We know Hillary isn’t in a league with her husband or FDR as a politician, but is she agile enough to dodge all the incoming fire? Is she “Slick Hillary”? And what do her acrobatics on issues such as Iran, Social Security, driver’s licenses for illegal immigrants and the Clinton Library records tell us about what it would be like to spend the next four or eight years with her?

On Iran, Clinton makes a decent case that she voted for the Kyl-Lieberman amendment, declaring Iran’s Revolutionary Guards a terrorist organization, to build diplomatic pressure on the regime. But her claim last week that Barack Obama’s plan for a new relationship with Iran would “short-circuit the diplomatic process” would be more convincing if the Clinton foreign policy she claims to have helped implement had done anything significant to advance that process when her husband was in office.

On another big debate topic—Social Security—Clinton’s position on bolstering the entitlement for the soon-to-be-retiring baby boomers makes her sound like a politician of the 1980s, afraid to touch the “third rail.” She may be right that the system isn’t in immediate crisis, but repeating like an annoying mantra that she’s against privatization (who among Democrats isn’t?) and for “responsibility” is itself irresponsible. Contrary to her obfuscations, she must know perfectly well that wealthy retirees should pay taxes on their Social Security benefits just like ordinary income.

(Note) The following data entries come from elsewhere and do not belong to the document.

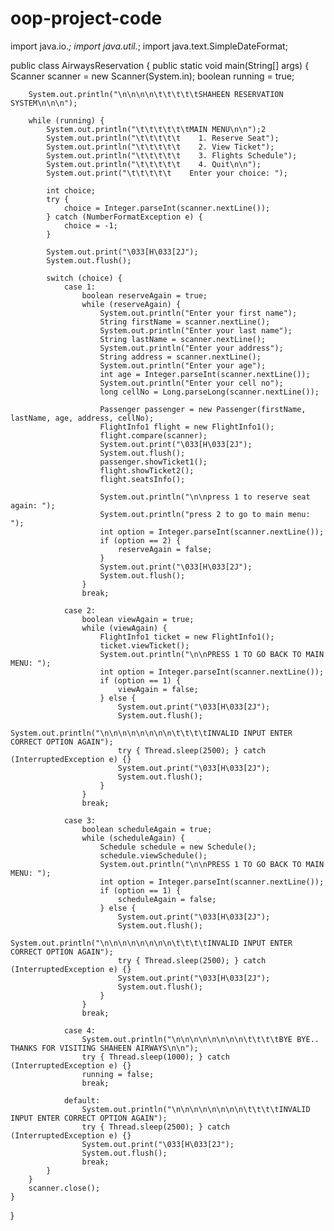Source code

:# oop-project-code
import java.io.*;
import java.util.*;
import java.text.SimpleDateFormat;

public class AirwaysReservation {
    public static void main(String[] args) {
        Scanner scanner = new Scanner(System.in);
        boolean running = true;

        System.out.println("\n\n\n\n\t\t\t\t\tSHAHEEN RESERVATION SYSTEM\n\n\n");

        while (running) {
            System.out.println("\t\t\t\t\t\tMAIN MENU\n\n");2
            System.out.println("\t\t\t\t\t    1. Reserve Seat");
            System.out.println("\t\t\t\t\t    2. View Ticket");
            System.out.println("\t\t\t\t\t    3. Flights Schedule");
            System.out.println("\t\t\t\t\t    4. Quit\n\n");
            System.out.print("\t\t\t\t\t    Enter your choice: ");

            int choice;
            try {
                choice = Integer.parseInt(scanner.nextLine());
            } catch (NumberFormatException e) {
                choice = -1;
            }

            System.out.print("\033[H\033[2J");
            System.out.flush();

            switch (choice) {
                case 1:
                    boolean reserveAgain = true;
                    while (reserveAgain) {
                        System.out.println("Enter your first name");
                        String firstName = scanner.nextLine();
                        System.out.println("Enter your last name");
                        String lastName = scanner.nextLine();
                        System.out.println("Enter your address");
                        String address = scanner.nextLine();
                        System.out.println("Enter your age");
                        int age = Integer.parseInt(scanner.nextLine());
                        System.out.println("Enter your cell no");
                        long cellNo = Long.parseLong(scanner.nextLine());

                        Passenger passenger = new Passenger(firstName, lastName, age, address, cellNo);
                        FlightInfo1 flight = new FlightInfo1();
                        flight.compare(scanner);
                        System.out.print("\033[H\033[2J");
                        System.out.flush();
                        passenger.showTicket1();
                        flight.showTicket2();
                        flight.seatsInfo();

                        System.out.println("\n\npress 1 to reserve seat again: ");
                        System.out.println("press 2 to go to main menu: ");
                        int option = Integer.parseInt(scanner.nextLine());
                        if (option == 2) {
                            reserveAgain = false;
                        }
                        System.out.print("\033[H\033[2J");
                        System.out.flush();
                    }
                    break;

                case 2:
                    boolean viewAgain = true;
                    while (viewAgain) {
                        FlightInfo1 ticket = new FlightInfo1();
                        ticket.viewTicket();
                        System.out.println("\n\nPRESS 1 TO GO BACK TO MAIN MENU: ");
                        int option = Integer.parseInt(scanner.nextLine());
                        if (option == 1) {
                            viewAgain = false;
                        } else {
                            System.out.print("\033[H\033[2J");
                            System.out.flush();
                            System.out.println("\n\n\n\n\n\n\n\n\t\t\t\tINVALID INPUT ENTER CORRECT OPTION AGAIN");
                            try { Thread.sleep(2500); } catch (InterruptedException e) {}
                            System.out.print("\033[H\033[2J");
                            System.out.flush();
                        }
                    }
                    break;

                case 3:
                    boolean scheduleAgain = true;
                    while (scheduleAgain) {
                        Schedule schedule = new Schedule();
                        schedule.viewSchedule();
                        System.out.println("\n\nPRESS 1 TO GO BACK TO MAIN MENU: ");
                        int option = Integer.parseInt(scanner.nextLine());
                        if (option == 1) {
                            scheduleAgain = false;
                        } else {
                            System.out.print("\033[H\033[2J");
                            System.out.flush();
                            System.out.println("\n\n\n\n\n\n\n\n\t\t\t\tINVALID INPUT ENTER CORRECT OPTION AGAIN");
                            try { Thread.sleep(2500); } catch (InterruptedException e) {}
                            System.out.print("\033[H\033[2J");
                            System.out.flush();
                        }
                    }
                    break;

                case 4:
                    System.out.println("\n\n\n\n\n\n\n\n\t\t\t\tBYE BYE.. THANKS FOR VISITING SHAHEEN AIRWAYS\n\n");
                    try { Thread.sleep(1000); } catch (InterruptedException e) {}
                    running = false;
                    break;

                default:
                    System.out.println("\n\n\n\n\n\n\n\n\t\t\t\tINVALID INPUT ENTER CORRECT OPTION AGAIN");
                    try { Thread.sleep(2500); } catch (InterruptedException e) {}
                    System.out.print("\033[H\033[2J");
                    System.out.flush();
                    break;
            }
        }
        scanner.close();
    }
}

Today’s rapidly developing third rail (at least in some states) is supporting driver’s licenses for illegal immigrants, as favored by New York Gov. Eliot Spitzer. When Tim Russert asked Clinton her view of it, she claimed it was a “gotcha” question, as if he had asked for the name of the president of Tunisia. As of last week, driver’s licenses for illegals is for Democrats what the State Children’s Health Insurance Program is for Republicans—an “80-20” issue, meaning they see a Mack truck (in the form of 80 percent of the public) bearing down on them if they get on the wrong side of the debate.

The issue that hurt Clinton the most last week was least relevant to the public. While the availability of the Clinton Library papers is not going to determine anyone’s vote, it gave Obama an opening to tap old fears about her. He made the reasonable point that she shouldn’t brag about her White House “experience” without releasing the evidence to prove it.

In truth, the Clintons have been much better than the Bushes on releasing documents. But once again, as she did in her famous “pretty in pink” press conference in 1994, she made you think something was there when there probably wasn’t. Houdini in reverse.

Despite her debate stumble, the Hillary Clinton I followed around New Hampshire last week is a much-improved model from the old days. It felt as if she were already the incumbent, with tightly choreographed events and a message that is poll tested but also adroitly customized to her personal story: a new anecdote about an arrogant Harvard law professor telling her 37 years ago that “Harvard already has enough women” is particularly compelling for starry-eyed young women in the audience.

Clinton was relaxed, at least mildly amusing and deft at drawing on her status as a history-making woman without sounding like a strident feminist. These are compensatory strengths for her frequent failure to answer direct questions directly. But politicians, like ordinary mortals, only change around the edges. A lawyer she was, a lawyer she will be.